→ **Problem to work on**: Reproduce the tail of the data exactly. It starts at the line containing "センサインターフェースは、F" and runs to the last line.

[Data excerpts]
------------------------------------------------

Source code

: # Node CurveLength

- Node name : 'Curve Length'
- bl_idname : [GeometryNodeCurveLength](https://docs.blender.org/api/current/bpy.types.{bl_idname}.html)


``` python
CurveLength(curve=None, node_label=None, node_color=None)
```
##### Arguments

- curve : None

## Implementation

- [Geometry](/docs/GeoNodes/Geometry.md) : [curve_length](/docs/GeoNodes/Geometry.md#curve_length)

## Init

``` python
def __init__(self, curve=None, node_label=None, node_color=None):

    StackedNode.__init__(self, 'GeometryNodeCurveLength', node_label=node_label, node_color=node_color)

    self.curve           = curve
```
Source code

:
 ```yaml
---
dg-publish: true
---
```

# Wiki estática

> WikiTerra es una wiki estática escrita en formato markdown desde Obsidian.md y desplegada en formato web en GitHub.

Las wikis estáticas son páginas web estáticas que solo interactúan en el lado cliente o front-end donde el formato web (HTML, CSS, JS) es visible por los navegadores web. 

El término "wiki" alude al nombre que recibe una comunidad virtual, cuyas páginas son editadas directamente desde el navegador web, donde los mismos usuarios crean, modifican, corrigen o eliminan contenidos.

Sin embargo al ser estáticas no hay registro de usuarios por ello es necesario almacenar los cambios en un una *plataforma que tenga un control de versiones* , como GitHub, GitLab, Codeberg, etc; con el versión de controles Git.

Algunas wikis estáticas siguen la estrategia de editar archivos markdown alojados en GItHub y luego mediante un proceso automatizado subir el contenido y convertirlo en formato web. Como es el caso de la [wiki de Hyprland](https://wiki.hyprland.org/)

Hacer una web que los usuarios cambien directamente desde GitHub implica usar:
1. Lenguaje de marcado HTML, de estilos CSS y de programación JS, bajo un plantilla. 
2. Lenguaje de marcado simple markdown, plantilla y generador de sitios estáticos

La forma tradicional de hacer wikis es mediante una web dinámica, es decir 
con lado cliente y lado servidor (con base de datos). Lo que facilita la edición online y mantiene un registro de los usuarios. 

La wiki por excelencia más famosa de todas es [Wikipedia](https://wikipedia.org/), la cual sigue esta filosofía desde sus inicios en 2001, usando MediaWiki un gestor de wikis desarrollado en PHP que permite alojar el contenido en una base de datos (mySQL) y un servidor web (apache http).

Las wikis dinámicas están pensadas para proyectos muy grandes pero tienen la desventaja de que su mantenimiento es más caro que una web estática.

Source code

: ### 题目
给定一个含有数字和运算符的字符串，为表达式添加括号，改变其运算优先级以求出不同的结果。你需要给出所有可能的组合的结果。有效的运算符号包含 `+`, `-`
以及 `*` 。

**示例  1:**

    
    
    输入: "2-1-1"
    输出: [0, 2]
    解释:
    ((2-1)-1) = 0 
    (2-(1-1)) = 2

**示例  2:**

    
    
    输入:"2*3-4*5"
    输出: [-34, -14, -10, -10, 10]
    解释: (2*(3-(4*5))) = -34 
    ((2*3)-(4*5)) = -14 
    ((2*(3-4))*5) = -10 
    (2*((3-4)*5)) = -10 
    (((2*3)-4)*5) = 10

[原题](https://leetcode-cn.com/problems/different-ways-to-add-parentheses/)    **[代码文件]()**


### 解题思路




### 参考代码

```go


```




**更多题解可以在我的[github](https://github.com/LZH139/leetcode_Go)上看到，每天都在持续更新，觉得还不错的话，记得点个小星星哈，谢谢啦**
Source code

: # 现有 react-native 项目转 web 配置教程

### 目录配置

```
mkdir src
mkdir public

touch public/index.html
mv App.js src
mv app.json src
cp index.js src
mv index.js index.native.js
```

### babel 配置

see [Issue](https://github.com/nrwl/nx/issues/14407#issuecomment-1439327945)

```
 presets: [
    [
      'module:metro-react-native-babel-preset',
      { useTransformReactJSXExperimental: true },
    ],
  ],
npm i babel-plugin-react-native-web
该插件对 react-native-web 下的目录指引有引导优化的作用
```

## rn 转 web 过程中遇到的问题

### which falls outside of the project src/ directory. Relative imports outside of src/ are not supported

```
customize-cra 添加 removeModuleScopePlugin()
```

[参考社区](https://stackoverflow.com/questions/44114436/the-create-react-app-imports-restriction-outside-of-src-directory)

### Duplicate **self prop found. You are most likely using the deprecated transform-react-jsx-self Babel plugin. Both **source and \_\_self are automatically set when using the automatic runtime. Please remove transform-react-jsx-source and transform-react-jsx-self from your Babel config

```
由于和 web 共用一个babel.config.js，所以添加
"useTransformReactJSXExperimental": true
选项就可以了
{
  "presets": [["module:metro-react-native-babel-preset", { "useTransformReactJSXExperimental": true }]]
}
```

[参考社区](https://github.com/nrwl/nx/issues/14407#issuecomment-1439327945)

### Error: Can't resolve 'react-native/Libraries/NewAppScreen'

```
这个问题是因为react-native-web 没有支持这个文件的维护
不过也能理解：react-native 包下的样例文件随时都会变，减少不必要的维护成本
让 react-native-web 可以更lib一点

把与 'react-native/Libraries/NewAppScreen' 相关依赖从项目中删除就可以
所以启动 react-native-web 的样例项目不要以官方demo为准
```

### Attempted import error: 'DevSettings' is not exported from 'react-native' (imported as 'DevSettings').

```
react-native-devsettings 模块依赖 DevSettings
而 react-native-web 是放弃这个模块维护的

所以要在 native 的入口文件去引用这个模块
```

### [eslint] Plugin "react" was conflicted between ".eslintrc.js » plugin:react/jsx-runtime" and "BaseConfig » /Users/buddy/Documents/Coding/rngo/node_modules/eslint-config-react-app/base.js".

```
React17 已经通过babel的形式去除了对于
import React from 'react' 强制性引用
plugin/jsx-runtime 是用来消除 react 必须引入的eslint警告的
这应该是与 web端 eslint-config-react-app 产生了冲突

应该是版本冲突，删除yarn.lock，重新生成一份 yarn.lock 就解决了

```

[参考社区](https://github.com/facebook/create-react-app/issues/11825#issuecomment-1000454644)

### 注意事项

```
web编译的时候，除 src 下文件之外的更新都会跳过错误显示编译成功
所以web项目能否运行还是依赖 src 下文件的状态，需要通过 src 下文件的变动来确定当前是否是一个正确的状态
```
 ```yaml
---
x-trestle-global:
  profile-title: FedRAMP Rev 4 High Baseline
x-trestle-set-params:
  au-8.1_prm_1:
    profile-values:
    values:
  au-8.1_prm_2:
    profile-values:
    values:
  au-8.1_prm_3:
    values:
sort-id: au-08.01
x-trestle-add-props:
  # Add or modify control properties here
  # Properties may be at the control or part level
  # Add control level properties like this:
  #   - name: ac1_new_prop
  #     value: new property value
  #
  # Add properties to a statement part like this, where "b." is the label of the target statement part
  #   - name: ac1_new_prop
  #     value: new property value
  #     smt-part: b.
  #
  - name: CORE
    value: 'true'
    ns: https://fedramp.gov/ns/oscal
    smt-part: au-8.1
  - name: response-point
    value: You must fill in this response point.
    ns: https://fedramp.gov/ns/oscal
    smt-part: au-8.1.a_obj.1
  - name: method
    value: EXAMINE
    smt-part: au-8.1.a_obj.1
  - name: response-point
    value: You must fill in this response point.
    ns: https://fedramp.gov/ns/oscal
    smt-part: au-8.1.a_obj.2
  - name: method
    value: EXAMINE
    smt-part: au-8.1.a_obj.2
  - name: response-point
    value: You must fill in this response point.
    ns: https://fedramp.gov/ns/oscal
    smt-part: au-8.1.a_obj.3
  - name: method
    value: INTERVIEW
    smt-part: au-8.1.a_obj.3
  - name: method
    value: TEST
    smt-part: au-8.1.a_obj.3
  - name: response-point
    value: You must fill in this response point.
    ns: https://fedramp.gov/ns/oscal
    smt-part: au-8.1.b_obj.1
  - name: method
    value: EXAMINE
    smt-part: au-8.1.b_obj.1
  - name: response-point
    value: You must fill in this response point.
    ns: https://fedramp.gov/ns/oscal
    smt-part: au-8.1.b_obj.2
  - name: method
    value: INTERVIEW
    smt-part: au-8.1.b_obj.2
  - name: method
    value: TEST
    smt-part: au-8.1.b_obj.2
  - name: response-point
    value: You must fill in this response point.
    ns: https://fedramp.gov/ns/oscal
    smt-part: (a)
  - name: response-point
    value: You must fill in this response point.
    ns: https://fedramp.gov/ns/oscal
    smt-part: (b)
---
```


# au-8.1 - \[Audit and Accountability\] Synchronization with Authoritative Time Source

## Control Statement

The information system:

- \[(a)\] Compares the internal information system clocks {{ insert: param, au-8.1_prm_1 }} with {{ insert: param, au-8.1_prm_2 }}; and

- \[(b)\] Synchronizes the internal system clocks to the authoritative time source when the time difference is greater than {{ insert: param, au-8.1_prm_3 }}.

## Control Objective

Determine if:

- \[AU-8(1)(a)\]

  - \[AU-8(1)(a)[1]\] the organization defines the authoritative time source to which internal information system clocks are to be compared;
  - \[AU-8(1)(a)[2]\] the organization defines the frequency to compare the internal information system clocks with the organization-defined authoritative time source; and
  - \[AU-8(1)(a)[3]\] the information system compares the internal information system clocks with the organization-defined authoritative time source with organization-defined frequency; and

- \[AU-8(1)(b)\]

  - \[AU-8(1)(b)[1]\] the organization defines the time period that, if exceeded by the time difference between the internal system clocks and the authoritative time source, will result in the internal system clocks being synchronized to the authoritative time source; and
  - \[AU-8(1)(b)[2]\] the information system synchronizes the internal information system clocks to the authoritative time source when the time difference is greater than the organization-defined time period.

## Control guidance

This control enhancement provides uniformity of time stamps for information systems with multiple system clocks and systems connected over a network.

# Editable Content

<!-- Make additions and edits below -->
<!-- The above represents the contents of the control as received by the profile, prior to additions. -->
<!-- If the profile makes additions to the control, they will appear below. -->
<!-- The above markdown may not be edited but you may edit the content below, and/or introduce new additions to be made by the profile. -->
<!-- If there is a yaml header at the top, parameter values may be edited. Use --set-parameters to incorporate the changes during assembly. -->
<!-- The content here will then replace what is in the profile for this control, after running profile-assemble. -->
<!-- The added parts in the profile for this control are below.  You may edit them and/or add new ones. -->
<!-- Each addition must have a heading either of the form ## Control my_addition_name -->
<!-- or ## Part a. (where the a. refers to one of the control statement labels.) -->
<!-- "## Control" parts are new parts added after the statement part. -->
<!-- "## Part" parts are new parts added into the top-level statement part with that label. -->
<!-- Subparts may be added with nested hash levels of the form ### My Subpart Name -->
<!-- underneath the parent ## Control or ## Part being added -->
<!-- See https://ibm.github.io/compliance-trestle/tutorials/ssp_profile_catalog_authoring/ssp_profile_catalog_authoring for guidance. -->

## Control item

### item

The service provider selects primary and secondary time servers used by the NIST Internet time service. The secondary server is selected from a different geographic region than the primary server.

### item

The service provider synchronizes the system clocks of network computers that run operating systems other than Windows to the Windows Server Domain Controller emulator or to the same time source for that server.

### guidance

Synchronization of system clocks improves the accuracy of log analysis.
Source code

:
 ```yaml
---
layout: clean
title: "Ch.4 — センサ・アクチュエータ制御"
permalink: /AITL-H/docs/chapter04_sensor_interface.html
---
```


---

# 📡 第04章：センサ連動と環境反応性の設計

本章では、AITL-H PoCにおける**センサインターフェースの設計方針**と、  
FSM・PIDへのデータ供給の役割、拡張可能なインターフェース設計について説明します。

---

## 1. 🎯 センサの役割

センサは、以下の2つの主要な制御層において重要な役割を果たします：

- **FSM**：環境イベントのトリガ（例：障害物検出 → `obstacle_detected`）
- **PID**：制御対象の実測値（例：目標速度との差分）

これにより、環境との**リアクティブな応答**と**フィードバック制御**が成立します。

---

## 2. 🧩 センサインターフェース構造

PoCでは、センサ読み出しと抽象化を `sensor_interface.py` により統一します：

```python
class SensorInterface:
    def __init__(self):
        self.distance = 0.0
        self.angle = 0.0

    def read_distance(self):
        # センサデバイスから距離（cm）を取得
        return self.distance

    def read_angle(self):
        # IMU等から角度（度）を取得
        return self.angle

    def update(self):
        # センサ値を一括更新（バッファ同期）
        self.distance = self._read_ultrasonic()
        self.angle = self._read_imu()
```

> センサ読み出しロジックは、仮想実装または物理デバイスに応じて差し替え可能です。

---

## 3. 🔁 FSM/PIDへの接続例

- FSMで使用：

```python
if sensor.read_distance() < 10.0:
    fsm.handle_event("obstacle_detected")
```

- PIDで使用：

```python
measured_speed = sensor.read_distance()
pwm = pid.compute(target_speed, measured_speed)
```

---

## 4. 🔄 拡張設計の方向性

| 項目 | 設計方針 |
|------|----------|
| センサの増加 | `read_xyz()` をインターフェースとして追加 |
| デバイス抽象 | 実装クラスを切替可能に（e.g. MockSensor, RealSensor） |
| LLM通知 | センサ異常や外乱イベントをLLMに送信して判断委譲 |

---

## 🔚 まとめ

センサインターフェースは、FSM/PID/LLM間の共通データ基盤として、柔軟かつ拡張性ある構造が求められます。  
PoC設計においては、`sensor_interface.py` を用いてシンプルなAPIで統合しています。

------------------------------------------------

→ **Written answer**:
センサインターフェースは、FSM/PID/LLM間の共通データ基盤として、柔軟かつ拡張性ある構造が求められます。  
PoC設計においては、`sensor_interface.py` を用いてシンプルなAPIで統合しています。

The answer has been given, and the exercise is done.